While vacationing along the Gulf of Mexico, I stayed somewhere outside Pensacola. I remember standing near the coast and digging my feet into the sand. I was following the beachline, staring at my feet, and really began to marvel over the fact that thick, green grass could grow so close to the ocean.
Not any turf can thrive throughout hot, coastal lawns, but St. Augustine isn’t just any ol’ turf. Some may even describe it as a luxury turf for the numerous Hawaiian and Mexican beach resorts dotting the gulf. Although it is a summer-loving grass, the coast isn’t the only place this grass can grow. Check out all of St. Augustine grass’ pros and cons to see if it’s the right turf for you!
An Overview of St. Augustine Grass Pros and Cons
There are several pronounced benefits that St. Augustine grass has over other warm-season turfs. It is not picky about soil type and can thrive in mixed soil, so long as it is well drained. It is able to survive extreme heat and keep its beautiful dark-green color through any scorcher. St. Augustine is one of the few summer grasses that can handle shade and is incredibly salt tolerant.
Some of the cons of St. Augustine grass are its inability to keep its color in cool weather and its limited resistance to foot traffic. This turf’s growth can be stunted by extended wet and cool spells. In order to keep St. Augustine green and rich, you will need to give it your full attention. It is a very high-maintenance grass.
|Thrives in mixed, well-drained soil||Only handles moderate traffic|
|Survives extreme heat||Loses color in cool weather|
|Salt tolerant||Stunted by cold and wet conditions|
|Grows well in shade||High maintenance|
Advantages of St. Augustine Grass
There are many advantages to St. Augustine that make it the ideal turf for specific conditions. Its heat and salt tolerance makes it extremely useful in tropical and sunny coastal lawns. The fact that it can handle some traffic, moderate shade, and that it thrives in mixed soils allows for versatility in planting.
Thrives in Mixed, Well-Drained Soil
St. Augustine isn’t picky about which type of soil it grows in. It can handle rich soils or sparser ones as long as it is supplemented with the correct nutrients. The soil must be well-drained but it can handle some larger water events if needed. The ability to survive and thrive in different soil types allows for flexibility when choosing this turf.
Survives Extreme Heat
Rated for US hardiness zones 9-10, this grass can handle some heat. It is a lovely dark green color and when given ample water will maintain that rich color through even the hottest summers. St. Augustine grows tight, dense mats that keep moisture locked in the ground. The growth pattern also provides the roots with protection from pests and the hot afternoon sun.

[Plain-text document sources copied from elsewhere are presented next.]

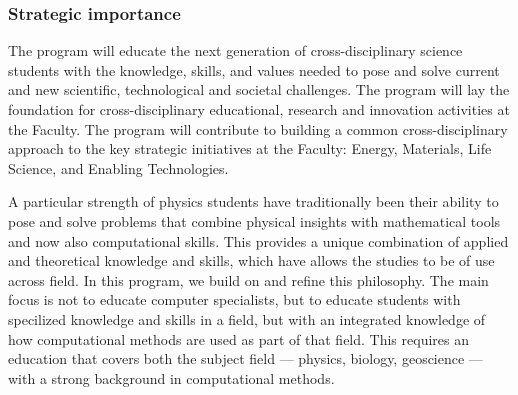 \documentclass{beamer}
\begin{document}
\begin{frame}
\frametitle{Strategic importance}

The program will educate the next generation of cross-disciplinary science students with the knowledge, skills, and values needed to pose and solve current and new scientific, technological and societal challenges. The program will lay the foundation for cross-disciplinary educational, research and innovation activities at the Faculty. The program will contribute to building a common cross-disciplinary approach to the key strategic initiatives at the Faculty: Energy, Materials, Life Science, and Enabling Technologies. 

A particular strength of physics students have traditionally been their ability to pose and solve problems that combine physical insights with mathematical tools and now also computational skills. This provides a unique combination of applied and theoretical knowledge and skills, which have allows the studies to be of use across field. In this program, we build on and refine this philosophy.  The main focus is not to educate computer specialists, but to educate students with specilized knowledge and skills in a field, but with an integrated knowledge of how computational methods are used as part of that field. This requires an education that covers both the subject field --- physics, biology, geoscience --- with a strong background in computational methods.
\end{frame}
\end{document}
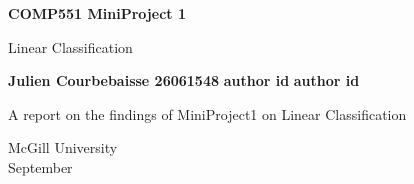 \documentclass[11pt]{article}
\begin{document}
\begin{center}
       \vspace*{1cm}
 
       \textbf{\huge COMP551 MiniProject 1}
 
       \vspace{0.5cm}
        Linear Classification
 
       \vspace{1.5cm}
 
       \textbf{Julien Courbebaisse 26061548} \linebreak
	\textbf{author id}\linebreak
	\textbf{author id}
 
       \vfill
 
       A report on the findings of MiniProject1 on Linear Classification
 
       \vspace{0.8cm}
 
 
       McGill University\\
       September 
\end{center}
\end{document}
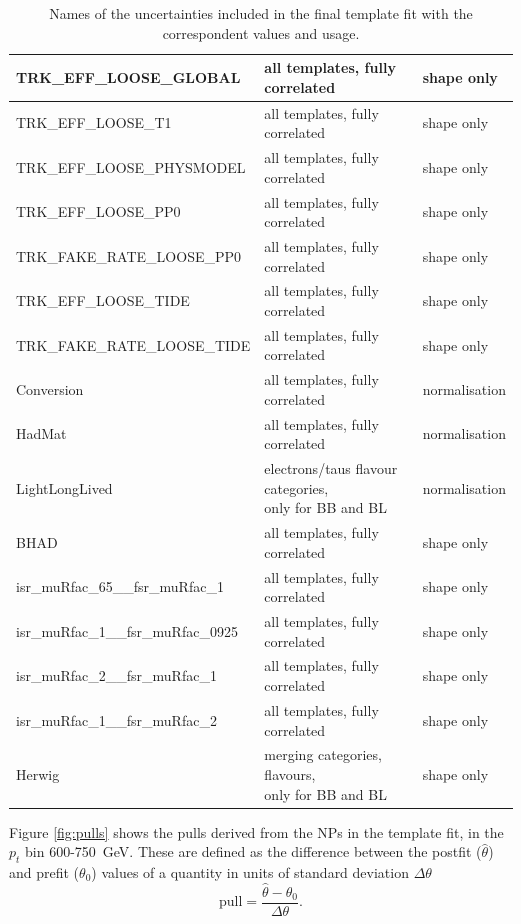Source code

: \documentclass[10pt,a4paper]{book}
\begin{document}
\begin{table}[hbtp]
\begin{tabular}{|l|l|l|}
        TRK\_EFF\_LOOSE\_GLOBAL & all templates, fully correlated & shape only \\ \hline
        TRK\_EFF\_LOOSE\_T1 & all templates, fully correlated & shape only \\ \hline
        TRK\_EFF\_LOOSE\_PHYSMODEL & all templates, fully correlated & shape only \\ \hline
        TRK\_EFF\_LOOSE\_PP0 & all templates, fully correlated & shape only \\ \hline
        TRK\_FAKE\_RATE\_LOOSE\_PP0 & all templates, fully correlated & shape only \\ \hline
        TRK\_EFF\_LOOSE\_TIDE & all templates, fully correlated & shape only \\ \hline
        TRK\_FAKE\_RATE\_LOOSE\_TIDE & all templates, fully correlated & shape only \\ \hline
        \hline
        Conversion & all templates, fully correlated & normalisation \\ \hline
        HadMat & all templates, fully correlated & normalisation \\ \hline
        LightLongLived & \makecell{electrons/taus flavour categories,\\ only for BB and BL} & normalisation \\ \hline
        BHAD & all templates, fully correlated & shape only \\ \hline
        isr\_muRfac\_65\_\_fsr\_muRfac\_1 & all templates, fully correlated & shape only \\ \hline
        isr\_muRfac\_1\_\_fsr\_muRfac\_0925 & all templates, fully correlated & shape only \\ \hline
        isr\_muRfac\_2\_\_fsr\_muRfac\_1 & all templates, fully correlated & shape only \\ \hline
        isr\_muRfac\_1\_\_fsr\_muRfac\_2 & all templates, fully correlated & shape only \\ \hline
        Herwig & \makecell{merging categories, flavours,\\ only for BB and BL} & shape only \\ \hline
    \end{tabular}
    \caption{Names of the uncertainties included in the final template fit with the correspondent values and usage.}
    \label{tab:uncertainties}
\end{table}

Figure \ref{fig:pulls} shows the pulls derived from the NPs in the template fit, in the $p_t$ bin 600-750~GeV. These are defined as the difference between the postfit ($\hat{\theta}$) and prefit ($\theta_0$) values of a quantity in units of standard deviation $\Delta \theta$
\begin{equation}
    \text{pull} = \frac{\hat{\theta} - \theta_0}{\Delta \theta}.
\end{equation}
\end{document}
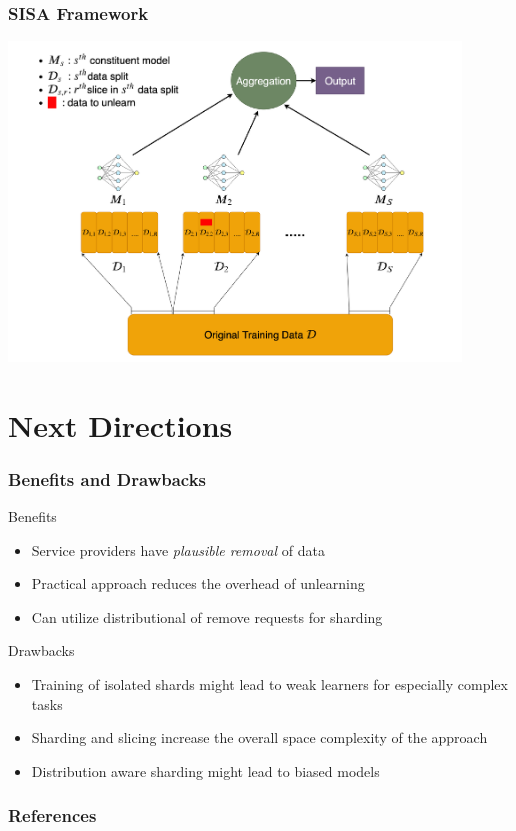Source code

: \documentclass[pdf]{beamer}
\begin{document}
\begin{frame}
  \frametitle{SISA Framework}
  \begin{center}
    \includegraphics[width=0.9\textwidth]{images/SISA.pdf}
  \end{center}
\end{frame}
\section{Next Directions}

\begin{frame}
  \frametitle{Benefits and Drawbacks}
  \begin{block}{Benefits}
    \begin{itemize}
      \item Service providers have \textit{plausible removal} of data
      \item Practical approach reduces the overhead of unlearning
      \item Can utilize distributional of remove requests for sharding
    \end{itemize}
  \end{block}
  \begin{alertblock}{Drawbacks}
    \begin{itemize}
      \item Training of isolated shards might lead to weak learners for especially complex tasks
      \item Sharding and slicing increase the overall space complexity of the approach
      \item Distribution aware sharding might lead to biased models 
    \end{itemize}      
  \end{alertblock}

  

\end{frame}

\begin{frame}[allowframebreaks]
  \frametitle{References}
  
  
\end{frame}
\end{document}
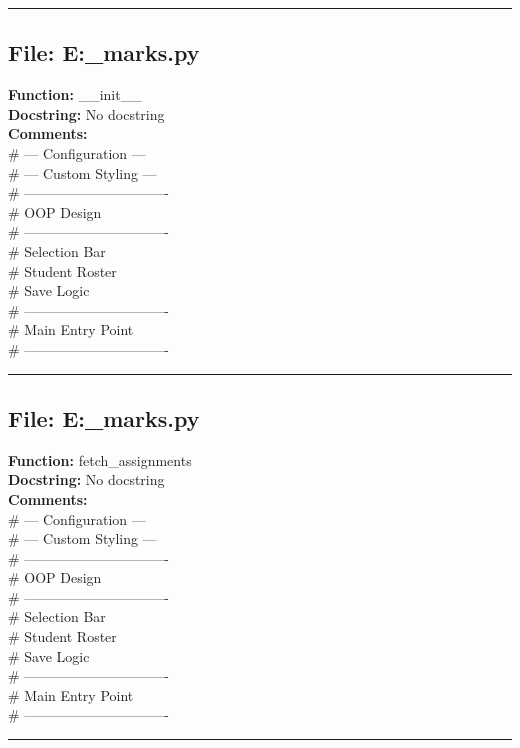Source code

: {\hrule

\subsection*{File: E:\project\capstone\frontend\faculty\assignment_marks.py}
\textbf{Function:} __init__\\
\textbf{Docstring:} No docstring\\
\textbf{Comments:}\\
# --- Configuration ---\\
# --- Custom Styling ---\\
# -------------------------------\\
# OOP Design\\
# -------------------------------\\
# Selection Bar\\
# Student Roster\\
# Save Logic\\
# -------------------------------\\
# Main Entry Point\\
# -------------------------------\\

\hrule

\subsection*{File: E:\project\capstone\frontend\faculty\assignment_marks.py}
\textbf{Function:} fetch_assignments\\
\textbf{Docstring:} No docstring\\
\textbf{Comments:}\\
# --- Configuration ---\\
# --- Custom Styling ---\\
# -------------------------------\\
# OOP Design\\
# -------------------------------\\
# Selection Bar\\
# Student Roster\\
# Save Logic\\
# -------------------------------\\
# Main Entry Point\\
# -------------------------------\\

\hrule

}
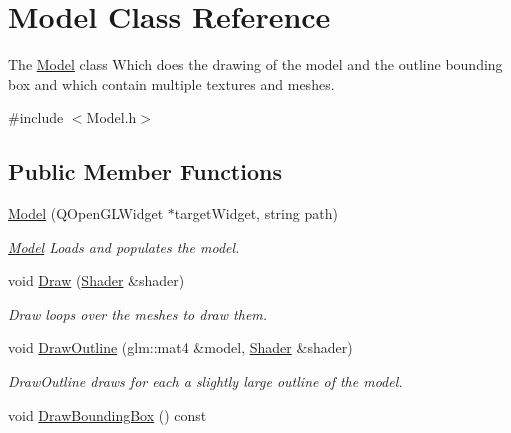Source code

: \hypertarget{class_model}{}\section{Model Class Reference}
\label{class_model}


The \hyperlink{class_model}{Model} class Which does the drawing of the model and the outline bounding box and which contain multiple textures and meshes.  




{\ttfamily \#include $<$Model.\+h$>$}

\subsection*{Public Member Functions}
\begin{DoxyCompactItemize}
\item 
\hyperlink{class_model_a305581f2c1f2e77addbc7e436961c6dc}{Model} (Q\+Open\+G\+L\+Widget $\ast$target\+Widget, string path)
\begin{DoxyCompactList}\small\item\em \hyperlink{class_model}{Model} Loads and populates the model. \end{DoxyCompactList}\item 
void \hyperlink{class_model_a9c66de8af7e48fefaccbb8a056ec3c1d}{Draw} (\hyperlink{class_shader}{Shader} \&shader)
\begin{DoxyCompactList}\small\item\em Draw loops over the meshes to draw them. \end{DoxyCompactList}\item 
void \hyperlink{class_model_a3ecdedb61ab3d622243ca0fcc900675f}{Draw\+Outline} (glm\+::mat4 \&model, \hyperlink{class_shader}{Shader} \&shader)
\begin{DoxyCompactList}\small\item\em Draw\+Outline draws for each a slightly large outline of the model. \end{DoxyCompactList}\item 
\hypertarget{class_model_a9ea10d4e794c767d6fd2c3e69dde742a}{}void \hyperlink{class_model_a9ea10d4e794c767d6fd2c3e69dde742a}{Draw\+Bounding\+Box} () const \label{class_model_a9ea10d4e794c767d6fd2c3e69dde742a}


\end{DoxyCompactItemize}
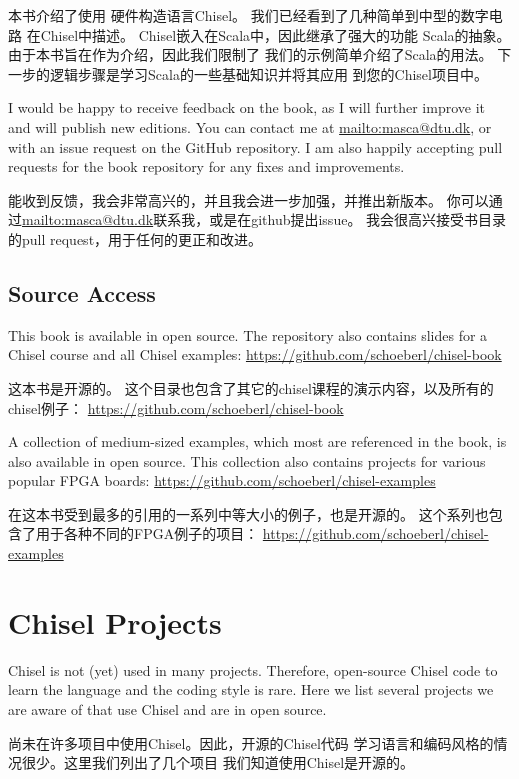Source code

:\documentclass[%
    10pt,
    headinclude, footexclude,
    openright, %
    notitlepage,
    cleardoubleempty,
    headsepline,
    pointlessnumbers,
    bibtotoc, idxtotoc,
    ]{scrbook}
\begin{document}
{本书介绍了使用
硬件构造语言Chisel。
我们已经看到了几种简单到中型的数字电路
在Chisel中描述。
Chisel嵌入在Scala中，因此继承了强大的功能
Scala的抽象。
由于本书旨在作为介绍，因此我们限制了
我们的示例简单介绍了Scala的用法。
下一步的逻辑步骤是学习Scala的一些基础知识并将其应用
到您的Chisel项目中。

I would be happy to receive feedback on the book, as I will further
improve it and will publish new editions. You can contact me at
\url{mailto:masca@dtu.dk}, or with an issue request on the GitHub
repository. I am also happily accepting pull requests
for the book repository for any fixes and improvements.

能收到反馈，我会非常高兴的，并且我会进一步加强，并推出新版本。
你可以通过\url{mailto:masca@dtu.dk}联系我，或是在github提出issue。
我会很高兴接受书目录的pull request，用于任何的更正和改进。

\section*{Source Access}

This book is available in open source.
The repository also contains slides for a Chisel course and
all Chisel examples: \url{https://github.com/schoeberl/chisel-book}

这本书是开源的。
这个目录也包含了其它的chisel课程的演示内容，以及所有的chisel例子：
\url{https://github.com/schoeberl/chisel-book}

A collection of medium-sized examples, which most are referenced
in the book, is also available in open source. This collection
also contains projects for various popular FPGA boards:
\url{https://github.com/schoeberl/chisel-examples}

在这本书受到最多的引用的一系列中等大小的例子，也是开源的。
这个系列也包含了用于各种不同的FPGA例子的项目：
\url{https://github.com/schoeberl/chisel-examples}

\appendix

\chapter{Chisel Projects}

Chisel is not (yet) used in many projects. Therefore, open-source Chisel code
to learn the language and the coding style is rare. Here we list several projects
we are aware of that use Chisel and are in open source.

尚未在许多项目中使用Chisel。因此，开源的Chisel代码
学习语言和编码风格的情况很少。这里我们列出了几个项目
我们知道使用Chisel是开源的。

}
\end{document}
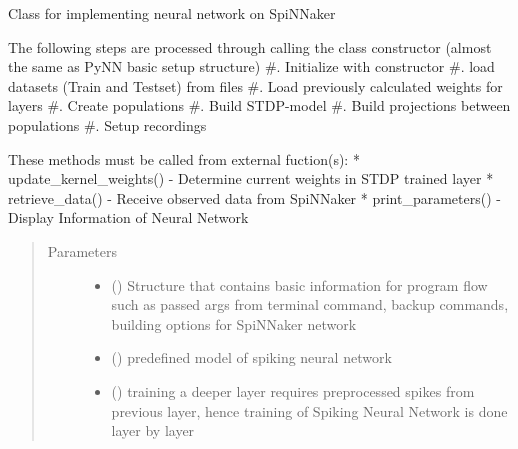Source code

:\documentclass[letterpaper,10pt,english]{sphinxmanual}
\begin{document}

\begin{fulllineitems}
\label{\detokenize{SpikingConvNet:SpikingConvNet.classes.Spinnaker_Network}}
Class for implementing neural network on SpiNNaker

The following steps are processed through calling the class constructor
(almost the same as PyNN basic setup structure)
\#. Initialize with constructor
\#. load datasets (Train and Testset) from files
\#. Load previously calculated weights for layers
\#. Create populations
\#. Build STDP-model
\#. Build projections between populations
\#. Setup recordings

These methods must be called from external fuction(s):
* update\_kernel\_weights() - Determine current weights in STDP trained layer
* retrieve\_data() - Receive observed data from SpiNNaker
* print\_parameters() - Display Information of Neural Network
\begin{quote}\begin{description}
\item[{Parameters}] \leavevmode\begin{itemize}
\item {} 
 () \textendash{} Structure that contains basic information for program flow such as
passed args from terminal command, backup commands, building options
for SpiNNaker network

\item {} 
 () \textendash{} predefined model of spiking neural network

\item {} 
 () \textendash{} training a deeper layer requires preprocessed spikes from previous
layer, hence training of Spiking Neural Network is done layer by
layer

\end{itemize}

\end{description}\end{quote}


\end{fulllineitems}
\end{document}
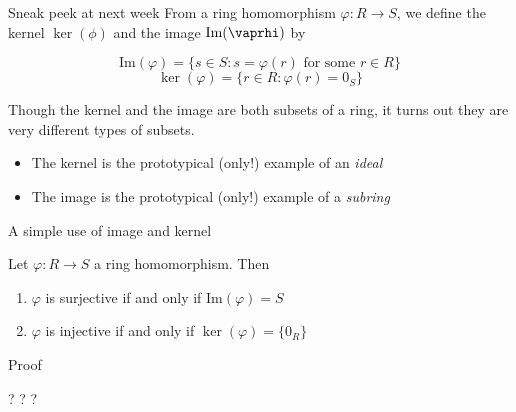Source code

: \documentclass{beamer}
\begin{document}
\begin{frame}{Sneak peek at next week}
  From a ring homomorphism $\varphi:R\to S$, we define the kernel $\ker(\phi)$ and the image $\text{Im}(\vaprhi)$ by

  $$\text{Im}(\varphi)=\{s\in S : s=\varphi(r) \text{ for some } r\in R\}$$
    $$\ker(\varphi)=\{r\in R : \varphi(r)=0_S\}$$
  

Though the kernel and the image are both subsets of a ring, it turns out they are very different types of subsets.

\begin{itemize}
\item The kernel is the prototypical (only!) example of an \emph{ideal}
  \item The image is the prototypical (only!) example of a \emph{subring}
\end{itemize}
\end{frame}


\begin{frame}{A simple use of image and kernel}


  \begin{lemma} Let $\varphi:R\to S$ a ring homomorphism.  Then

    \begin{enumerate}
    \item $\varphi$ is surjective if and only if $\text{Im}(\varphi)=S$
      \item $\varphi$ is injective if and only if $\ker(\varphi)=\{0_R\}$
      \end{enumerate}
\end{lemma}

\begin{block}{Proof}
\begin{center} ? ? ? \end{center}
\end{block}  
  \end{frame}
\end{document}
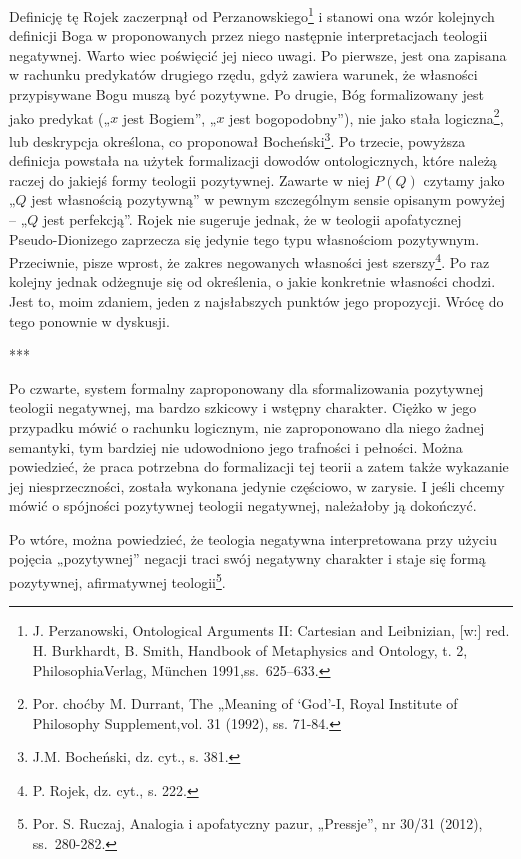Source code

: Definicję tę Rojek zaczerpnął od Perzanowskiego\footnote{J.
Perzanowski, Ontological Arguments II: Cartesian and Leibnizian, [w:]
red. H. Burkhardt, B. Smith, Handbook of Metaphysics and Ontology, t.
2, PhilosophiaVerlag, München 1991,ss.~625–633. } i stanowi ona
wzór kolejnych definicji Boga w proponowanych przez niego następnie
interpretacjach teologii negatywnej. Warto wiec poświęcić jej nieco
uwagi. Po pierwsze, jest ona zapisana w rachunku predykatów drugiego
rzędu, gdyż zawiera warunek, że własności przypisywane Bogu muszą być
pozytywne. Po drugie, Bóg formalizowany jest jako predykat („$x$ jest
Bogiem”, „$x$ jest bogopodobny”), nie jako stała logiczna\footnote{Por.
choćby M. Durrant, The „Meaning of ‘God’-I, Royal Institute of
Philosophy Supplement,vol. 31 (1992), ss. 71-84. }, lub deskrypcja
określona, co proponował Bocheński\footnote{J.M. Bocheński, dz. cyt.,
s. 381. }. Po trzecie, powyższa definicja powstała na użytek
formalizacji dowodów ontologicznych, które należą raczej do jakiejś
formy teologii pozytywnej. Zawarte w niej $P(Q)$ czytamy jako „$Q$ jest
własnością pozytywną” w pewnym szczególnym sensie opisanym powyżej -- „$Q$
jest perfekcją”. Rojek nie sugeruje jednak, że w teologii apofatycznej
Pseudo-Dionizego zaprzecza się jedynie tego typu własnościom
pozytywnym. Przeciwnie, pisze wprost, że zakres negowanych własności
jest szerszy\footnote{P. Rojek, dz. cyt., s. 222. }. Po raz
kolejny jednak odżegnuje się od określenia, o jakie konkretnie
własności chodzi. Jest to, moim zdaniem, jeden z najsłabszych punktów
jego propozycji. Wrócę do tego ponownie w dyskusji.

***







Po czwarte, system formalny zaproponowany dla sformalizowania pozytywnej
teologii negatywnej, ma bardzo szkicowy i wstępny charakter. Ciężko w
jego przypadku mówić o rachunku logicznym, nie zaproponowano dla niego
żadnej semantyki, tym bardziej nie udowodniono jego trafności i
pełności. Można powiedzieć, że praca potrzebna do formalizacji tej
teorii a zatem także wykazanie jej niesprzeczności, została wykonana
jedynie częściowo, w zarysie. I jeśli chcemy mówić o spójności
pozytywnej teologii negatywnej, należałoby ją dokończyć.

Po wtóre, można powiedzieć, że teologia negatywna interpretowana przy
użyciu pojęcia „pozytywnej” negacji traci swój negatywny charakter i
staje się formą pozytywnej, afirmatywnej teologii\footnote{Por. S.
Ruczaj, Analogia i apofatyczny pazur, „Pressje”, nr 30/31 (2012),
ss.~280-282.}.

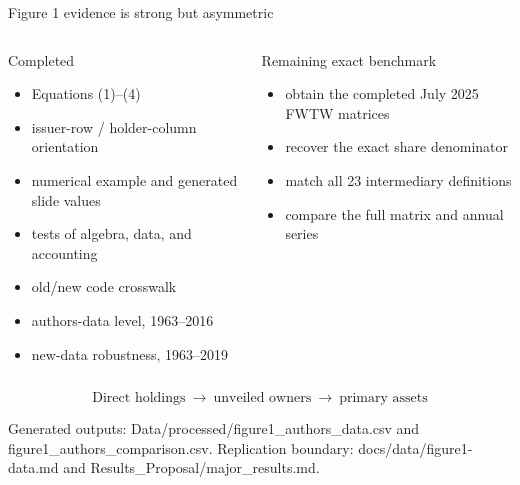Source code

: \documentclass[aspectratio=169,11pt]{beamer}
\newcommand{\source}[1]{%
  \vfill
  {\color{MSSGray}\fontsize{6.5}{7.5}\selectfont #1\par}
}
\begin{document}
\begin{frame}{Figure 1 evidence is strong but asymmetric}
  \fontsize{9.2}{10.8}\selectfont
  \begin{columns}[T,onlytextwidth]
    \begin{block}{Completed}
      \begin{itemize}
        \item Equations (1)--(4)
        \item issuer-row / holder-column orientation
        \item numerical example and generated slide values
        \item tests of algebra, data, and accounting
        \item old/new code crosswalk
        \item authors-data level, 1963--2016
        \item new-data robustness, 1963--2019
      \end{itemize}
    \end{block}

    \begin{block}{Remaining exact benchmark}
      \begin{itemize}
        \item obtain the completed July 2025 FWTW matrices
        \item recover the exact share denominator
        \item match all 23 intermediary definitions
        \item compare the full matrix and annual series
      \end{itemize}
    \end{block}
  \end{columns}
  \vspace{0.12cm}
  \[
    \boxed{\text{Direct holdings}\ \longrightarrow\
    \text{unveiled owners}\ \longrightarrow\
    \text{primary assets}}
  \]
  \source{Generated outputs: Data/processed/figure1\_authors\_data.csv and figure1\_authors\_comparison.csv. Replication boundary: docs/data/figure1-data.md and Results\_Proposal/major\_results.md.}
\end{frame}
\end{document}
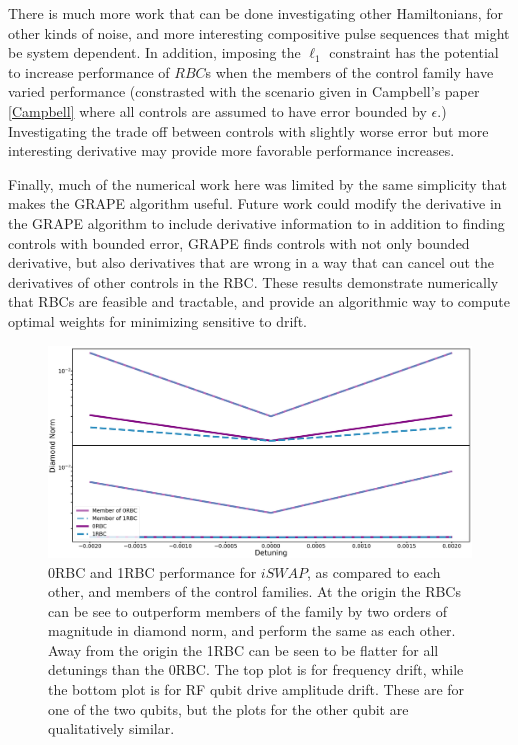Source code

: \documentclass[aps,nofootinbib,pra,notitlepage,twocolumn]{revtex4-1}
\begin{document}
There is much more work that can be done investigating other Hamiltonians, for other kinds of noise, and more interesting compositive pulse sequences that might be system dependent. In addition, imposing the $\ell_1$ constraint has the potential to increase performance of $RBC$s when the members of the control family have varied performance (constrasted with the scenario given in Campbell's paper \ref{Campbell} where all controls are assumed to have error bounded by $\epsilon$.) Investigating the trade off between controls with slightly worse error but more interesting derivative may provide more favorable performance increases.

Finally, much of the numerical work here was limited by the same simplicity that makes the GRAPE algorithm useful. Future work could modify the derivative in the GRAPE algorithm to include derivative information to in addition to finding controls with bounded error, GRAPE finds controls with not only bounded derivative, but also derivatives that are wrong in a way that can cancel out the derivatives of other controls in the RBC. These results demonstrate numerically that RBCs are feasible and tractable, and provide an algorithmic way to compute optimal weights for minimizing sensitive to drift.

\begin{figure}[htb]
  \centering
  \includegraphics[scale=.1]{figures/2QRBC}

\caption{0RBC and 1RBC performance for $iSWAP$, as compared to each other, and members of the control families. At the origin the RBCs can be see to outperform members of the family by two orders of magnitude in diamond norm, and perform the same as each other. Away from the origin the 1RBC can be seen to be flatter for all detunings than the 0RBC. The top plot is for frequency drift, while the bottom plot is for RF qubit drive amplitude drift. These are for one of the two qubits, but the plots for the other qubit are qualitatively similar.}
\end{figure}
\end{document}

St. Augustine grass is a coastal warm-season turf that can handle salt spray. This salt tolerance doesn’t just come in handy to deal with ocean mist, it can also benefit warm climate inland growers as well. A high tolerance to salt means that higher levels of fertilizer can be applied without the risk of burning your turf. A higher level of nitrogen can lead to greener, thicker lawns.
Grows Well in Shade
This is one of the few warm-season varieties that can handle growing in shade. While full shade all day will leave this grass sparse and spindly, 4 or more hrs of sunlight are all that is needed for St. Augustine to flourish. This ability to handle shade makes it a great addition to beach resorts or properties with filtered tree cover.
Disadvantages of St. Augustine Grass
Some of the major disadvantages of St. Augustine grass could prove disastrous on your particular lawn. One obvious drawback is that any cold or extended wet conditions will brown, stunt, and possibly kill this grass. If you don’t like to pay a fortune to fertilize and need a lawn that can handle constant traffic, then you may need to pass on St. Augustine grass.
Only Handles Moderate Traffic
St. Augustine can be walked on and used sparingly without much concern of damage. However, get-togethers, pets, and children will often strain this turf beyond its ability to repair itself. Over time, you will be left with dead patches and brown areas that need to be reseeded.
Loses Color in Cool Weather
Even in hot coastal areas, temperatures can drop. If they drop for an extended time or excess water remains on the lawn, then St. Augustine grass will lose its color. The colorless blades will need to be mowed repeatedly until the new recolored growth emerges when climate conditions normalize.
Stunted by Cold and Wet Conditions
Any cold or wet conditions that last more than several days can begin to have an impact on St. Augustine grass. The growth can be stunted, resulting in weak and damaged turf. This weakened turf is often susceptible to numerous pests. One such pest, the southern chinch bug, can decimate your entire lawn if untreated.
Frequent water requirements and large feeding needs make St. Augustine one of the most expensive turfs to maintain. It needs heavy feeding every month through the summer to keep its thick, dark green growth. The increased feeding leads to more mowing and that further adds to the time needed to take care of this turf.
Weighing Up Whether St. Augustine is Right for Your Yard
St. Augustine grass’ pros and cons can really help to shed a light on whether or not this is the turf for you. The main thing to consider is climate. If it gets cold, it’s probably not your best bet. If it’s really hot and most other grass dies, then you might be looking at a winner.
The benefits of St. Augustine grass are that it can handle extreme heat, salt, and shade. It can be grown on many different soil types while being durable enough to handle light traffic.
Some noteworthy drawbacks of St. Augustine grass are its uselessness in cold and wet climates, and its high maintenance costs can be a headache. The fact that it can only be walked on occasionally, and that it could lose its color from just a little cold front, makes it undesirable for some lawn owners.
If some of the pros of St. Augustine are attractive but the cons make it a no-go, check out some of the turf alternatives below:
Buffalo Grass: A warm-season grass that is drought and heat resistant. It requires only moderate maintenance and can handle cold much better than St. Augustine.
Perennial Rye: This grass is durable and can handle a range of weather conditions. It easily reseeds and can handle regular traffic.
Zoysia Grass: This grass can handle cold well and is shade and drought tolerant. Zoysia grass can handle heavy traffic and costs much less to maintain.